(Pictures paired with source code)
=====

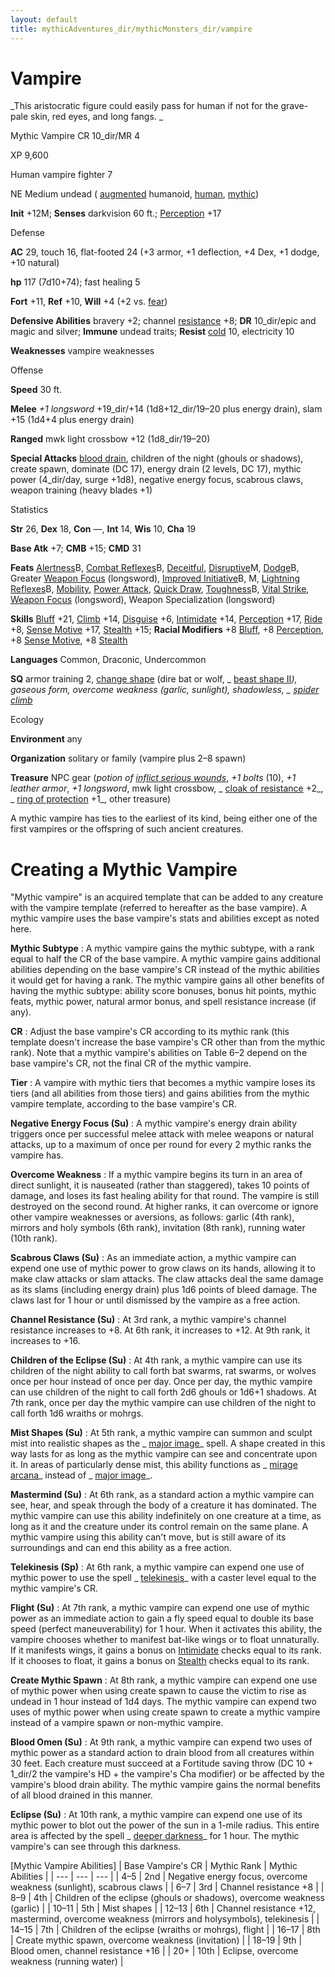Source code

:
 ```yaml
---
layout: default
title: mythicAdventures_dir/mythicMonsters_dir/vampire
---
```

# Vampire

_This aristocratic figure could easily pass for human if not for the grave-pale skin, red eyes, and long fangs. _

Mythic Vampire CR 10_dir/MR 4

XP 9,600

Human vampire fighter 7

NE Medium undead ( [augmented](../monsters_dir/creatureTypes#_augmented-subtype) humanoid, [human](../monsters_dir/creatureTypes#_human-subtype), [mythic](../mythicAdventures_dir/mythicMonsters#_mythic-subtype))

**Init** +12M; **Senses** darkvision 60 ft.; [Perception](../skills_dir/perception#_perception) +17

Defense

**AC** 29, touch 16, flat-footed 24 (+3 armor, +1 deflection, +4 Dex, +1 dodge, +10 natural)

**hp** 117 (7d10+74); fast healing 5

**Fort** +11, **Ref** +10, **Will** +4 (+2 vs. [fear](../monsters_dir/universalMonsterRules#_fear))

**Defensive Abilities** bravery +2; channel [resistance](../monsters_dir/universalMonsterRules#_resistance) +8; **DR** 10_dir/epic and magic and silver; **Immune** undead traits; **Resist** [cold](../monsters_dir/creatureTypes#_cold-subtype) 10, electricity 10

**Weaknesses** vampire weaknesses

Offense

**Speed** 30 ft.

**Melee** _+1 longsword_ +19_dir/+14 (1d8+12_dir/19–20 plus energy drain), slam +15 (1d4+4 plus energy drain)

**Ranged** mwk light crossbow +12 (1d8_dir/19–20)

**Special Attacks** [blood drain](../monsters_dir/universalMonsterRules#_blood-drain), children of the night (ghouls or shadows), create spawn, dominate (DC 17), energy drain (2 levels, DC 17), mythic power (4_dir/day, surge +1d8), negative energy focus, scabrous claws, weapon training (heavy blades +1)

Statistics

**Str** 26, **Dex** 18, **Con** —, **Int** 14, **Wis** 10, **Cha** 19

**Base Atk** +7; **CMB** +15; **CMD** 31

**Feats** [Alertness](../feats#_alertness)B, [Combat Reflexes](../feats#_combat-reflexes)B, [Deceitful](../feats#_deceitful), [Disruptive](../mythicAdventures_dir/mythicFeats#_disruptive-mythic)M, [Dodge](../feats#_dodge)B, Greater [Weapon Focus](../feats#_weapon-focus) (longsword), [Improved Initiative](../feats#_improved-initiative)B, M, [Lightning Reflexes](../feats#_lightning-reflexes)B, [Mobility](../feats#_mobility), [Power Attack](../feats#_power-attack), [Quick Draw](../feats#_quick-draw), [Toughness](../feats#_toughness)B, [Vital Strike](../feats#_vital-strike), [Weapon Focus](../feats#_weapon-focus) (longsword), Weapon Specialization (longsword)

**Skills** [Bluff](../skills_dir/bluff#_bluff) +21, [Climb](../skills_dir/climb#_climb) +14, [Disguise](../skills_dir/disguise#_disguise) +6, [Intimidate](../skills_dir/intimidate#_intimidate) +14, [Perception](../skills_dir/perception#_perception) +17, [Ride](../skills_dir/ride#_ride) +8, [Sense Motive](../skills_dir/senseMotive#_sense-motive) +17, [Stealth](../skills_dir/stealth#_stealth) +15; **Racial Modifiers** +8 [Bluff](../skills_dir/bluff#_bluff), +8 [Perception](../skills_dir/perception#_perception), +8 [Sense Motive](../skills_dir/senseMotive#_sense-motive), +8 [Stealth](../skills_dir/stealth#_stealth)

**Languages** Common, Draconic, Undercommon

**SQ** armor training 2, [change shape](../monsters_dir/universalMonsterRules#_change-shape) (dire bat or wolf, _ [beast shape II](../spells_dir/beastShape#_beast-shape-ii)_), gaseous form, overcome weakness (garlic, sunlight), shadowless, _ [spider climb](../spells_dir/spiderClimb#_spider-climb)_

Ecology

**Environment** any

**Organization** solitary or family (vampire plus 2–8 spawn)

**Treasure** NPC gear (_potion of [inflict serious wounds](../spells_dir/inflictSeriousWounds#_inflict-serious-wounds)_, _+1 bolts_ (10), _+1 leather armor_, _+1 longsword_, mwk light crossbow, _ [cloak of resistance](../magicItems_dir/wondrousItems#_cloak-of-resistance) +2_, _ [ring of protection](../magicItems_dir/rings#_ring-of-protection) +1_, other treasure)

A mythic vampire has ties to the earliest of its kind, being either one of the first vampires or the offspring of such ancient creatures.

# Creating a Mythic Vampire

"Mythic vampire" is an acquired template that can be added to any creature with the vampire template (referred to hereafter as the base vampire). A mythic vampire uses the base vampire's stats and abilities except as noted here.

**Mythic Subtype** : A mythic vampire gains the mythic subtype, with a rank equal to half the CR of the base vampire. A mythic vampire gains additional abilities depending on the base vampire's CR instead of the mythic abilities it would get for having a rank. The mythic vampire gains all other benefits of having the mythic subtype: ability score bonuses, bonus hit points, mythic feats, mythic power, natural armor bonus, and spell resistance increase (if any).

**CR** : Adjust the base vampire's CR according to its mythic rank (this template doesn't increase the base vampire's CR other than from the mythic rank). Note that a mythic vampire's abilities on Table 6–2 depend on the base vampire's CR, not the final CR of the mythic vampire.

**Tier** : A vampire with mythic tiers that becomes a mythic vampire loses its tiers (and all abilities from those tiers) and gains abilities from the mythic vampire template, according to the base vampire's CR.

**Negative Energy Focus (Su)** : A mythic vampire's energy drain ability triggers once per successful melee attack with melee weapons or natural attacks, up to a maximum of once per round for every 2 mythic ranks the vampire has.

**Overcome Weakness** : If a mythic vampire begins its turn in an area of direct sunlight, it is nauseated (rather than staggered), takes 10 points of damage, and loses its fast healing ability for that round. The vampire is still destroyed on the second round. At higher ranks, it can overcome or ignore other vampire weaknesses or aversions, as follows: garlic (4th rank), mirrors and holy symbols (6th rank), invitation (8th rank), running water (10th rank).

**Scabrous Claws (Su)** : As an immediate action, a mythic vampire can expend one use of mythic power to grow claws on its hands, allowing it to make claw attacks or slam attacks. The claw attacks deal the same damage as its slams (including energy drain) plus 1d6 points of bleed damage. The claws last for 1 hour or until dismissed by the vampire as a free action.

**Channel Resistance (Su)** : At 3rd rank, a mythic vampire's channel resistance increases to +8. At 6th rank, it increases to +12. At 9th rank, it increases to +16.

**Children of the Eclipse (Su)** : At 4th rank, a mythic vampire can use its children of the night ability to call forth bat swarms, rat swarms, or wolves once per hour instead of once per day. Once per day, the mythic vampire can use children of the night to call forth 2d6 ghouls or 1d6+1 shadows. At 7th rank, once per day the mythic vampire can use children of the night to call forth 1d6 wraiths or mohrgs.

**Mist Shapes (Su)** : At 5th rank, a mythic vampire can summon and sculpt mist into realistic shapes as the _ [major image](../spells_dir/majorImage#_major-image)_ spell. A shape created in this way lasts for as long as the mythic vampire can see and concentrate upon it. In areas of particularly dense mist, this ability functions as _ [mirage arcana](../spells_dir/mirageArcana#_mirage-arcana)_ instead of _ [major image](../spells_dir/majorImage#_major-image)_.

**Mastermind (Su)** : At 6th rank, as a standard action a mythic vampire can see, hear, and speak through the body of a creature it has dominated. The mythic vampire can use this ability indefinitely on one creature at a time, as long as it and the creature under its control remain on the same plane. A mythic vampire using this ability can't move, but is still aware of its surroundings and can end this ability as a free action.

**Telekinesis (Sp)** : At 6th rank, a mythic vampire can expend one use of mythic power to use the spell _ [telekinesis](../spells_dir/telekinesis#_telekinesis)_ with a caster level equal to the mythic vampire's CR.

**Flight (Su)** : At 7th rank, a mythic vampire can expend one use of mythic power as an immediate action to gain a fly speed equal to double its base speed (perfect maneuverability) for 1 hour. When it activates this ability, the vampire chooses whether to manifest bat-like wings or to float unnaturally. If it manifests wings, it gains a bonus on [Intimidate](../skills_dir/intimidate#_intimidate) checks equal to its rank. If it chooses to float, it gains a bonus on [Stealth](../skills_dir/stealth#_stealth) checks equal to its rank.

**Create Mythic Spawn** : At 8th rank, a mythic vampire can expend one use of mythic power when using create spawn to cause the victim to rise as undead in 1 hour instead of 1d4 days. The mythic vampire can expend two uses of mythic power when using create spawn to create a mythic vampire instead of a vampire spawn or non-mythic vampire.

**Blood Omen (Su)** : At 9th rank, a mythic vampire can expend two uses of mythic power as a standard action to drain blood from all creatures within 30 feet. Each creature must succeed at a Fortitude saving throw (DC 10 + 1_dir/2 the vampire's HD + the vampire's Cha modifier) or be affected by the vampire's blood drain ability. The mythic vampire gains the normal benefits of all blood drained in this manner.

**Eclipse (Su)** : At 10th rank, a mythic vampire can expend one use of its mythic power to blot out the power of the sun in a 1-mile radius. This entire area is affected by the spell _ [deeper darkness](../spells_dir/deeperDarkness#_deeper-darkness)_ for 1 hour. The mythic vampire's can see through this darkness.

[Mythic Vampire Abilities]
| Base Vampire's CR | Mythic Rank | Mythic Abilities |
| --- | --- | --- |
| 4–5 | 2nd | Negative energy focus, overcome weakness (sunlight), scabrous claws |
| 6–7 | 3rd | Channel resistance +8 |
| 8–9 | 4th | Children of the eclipse (ghouls or shadows), overcome weakness (garlic) |
| 10–11 | 5th | Mist shapes |
| 12–13 | 6th | Channel resistance +12, mastermind, overcome weakness (mirrors and holysymbols), telekinesis |
| 14–15 | 7th | Children of the eclipse (wraiths or mohrgs), flight |
| 16–17 | 8th | Create mythic spawn, overcome weakness (invitation) |
| 18–19 | 9th | Blood omen, channel resistance +16 |
| 20+ | 10th | Eclipse, overcome weakness (running water) |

=====

Find the line with "# Creating a Mythic Vampire" in the entries above. Retype it and each line after it, exactly, through the line with "the mythic vampire.", and stop there.

# Creating a Mythic Vampire

"Mythic vampire" is an acquired template that can be added to any creature with the vampire template (referred to hereafter as the base vampire). A mythic vampire uses the base vampire's stats and abilities except as noted here.

**Mythic Subtype** : A mythic vampire gains the mythic subtype, with a rank equal to half the CR of the base vampire. A mythic vampire gains additional abilities depending on the base vampire's CR instead of the mythic abilities it would get for having a rank. The mythic vampire gains all other benefits of having the mythic subtype: ability score bonuses, bonus hit points, mythic feats, mythic power, natural armor bonus, and spell resistance increase (if any).

**CR** : Adjust the base vampire's CR according to its mythic rank (this template doesn't increase the base vampire's CR other than from the mythic rank). Note that a mythic vampire's abilities on Table 6–2 depend on the base vampire's CR, not the final CR of the mythic vampire.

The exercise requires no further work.